Search code examples
pythonparsingwikitextcreole

How does one parse simple inline markup (i.e. *bold*), in Python?


How does one implement a parser (in Python) for a subset of wikitext that modifies text, namely:

*bold*, /italics/, _underline_ 

I'm converting it to LaTeX, so the conversion is from:

Hello, *world*! Let's /go/.

to:

Hello \textbf{world}! Let's \textit{go}.

Though there's nothing specific about it being a conversion to LaTeX (notably except nested cases like "*bold /italics* whatami/" => "textbf{bold \textit{italics} whatami}").

I've looked at existing markup libraries, but they're (a) not quite the wiki language I'd like, and (b) seemingly overpowered for this problem.

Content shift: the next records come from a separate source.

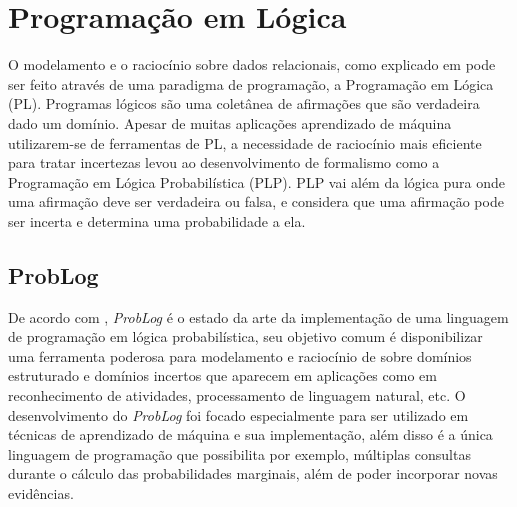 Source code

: \documentclass[
	12pt,				%
    oneside,			%
	a4paper,			%
	english,			%
	french,				%
	spanish,			%
	brazil,				%
	]{abntex2}
\begin{document}












\newpage
\section {Programação em Lógica}
 O modelamento e o raciocínio sobre dados relacionais, como explicado em  pode ser feito através de uma paradigma de programação, a Programação em Lógica (PL). Programas lógicos são uma coletânea de afirmações que são verdadeira dado um domínio. Apesar de muitas aplicações aprendizado de máquina utilizarem-se de ferramentas de PL, a necessidade de raciocínio mais eficiente para tratar incertezas levou ao desenvolvimento de formalismo como a Programação em Lógica Probabilística (PLP). PLP vai além da lógica pura onde uma afirmação deve ser verdadeira ou falsa, e considera que uma afirmação pode ser incerta e determina uma probabilidade a ela.


\subsection{ProbLog}

De acordo com , \textit{ProbLog} é o estado da arte da implementação de uma linguagem de programação em lógica probabilística, seu objetivo comum é disponibilizar uma ferramenta poderosa para modelamento e raciocínio de sobre domínios estruturado e domínios incertos que aparecem em aplicações como em reconhecimento de atividades, processamento de linguagem natural, etc. O desenvolvimento do \textit{ProbLog} foi focado especialmente para ser utilizado em técnicas de aprendizado de máquina e sua implementação, além disso é a única linguagem de programação que possibilita por exemplo, múltiplas consultas durante o cálculo das probabilidades marginais, além de poder incorporar novas evidências.
\end{document}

I've considered reverse engineering Creoleparser, but I'd like to know what suggestions others have before I undertake that effort.

Thanks!


Solution

  • If your language is small, regular expressions might be the least painful solution:

    >>> import re
    >>> str = "Hello, *world*! Let's /go/."
    >>> str = re.sub(r"\*([^\*]*)\*", r"\textbf{\1}", str)
    >>> str = re.sub(r"/([^/]*)/",   r"\textit{\1}", str)
    >>> str
    "Hello, \textbf{world}! Let's \textit{go}."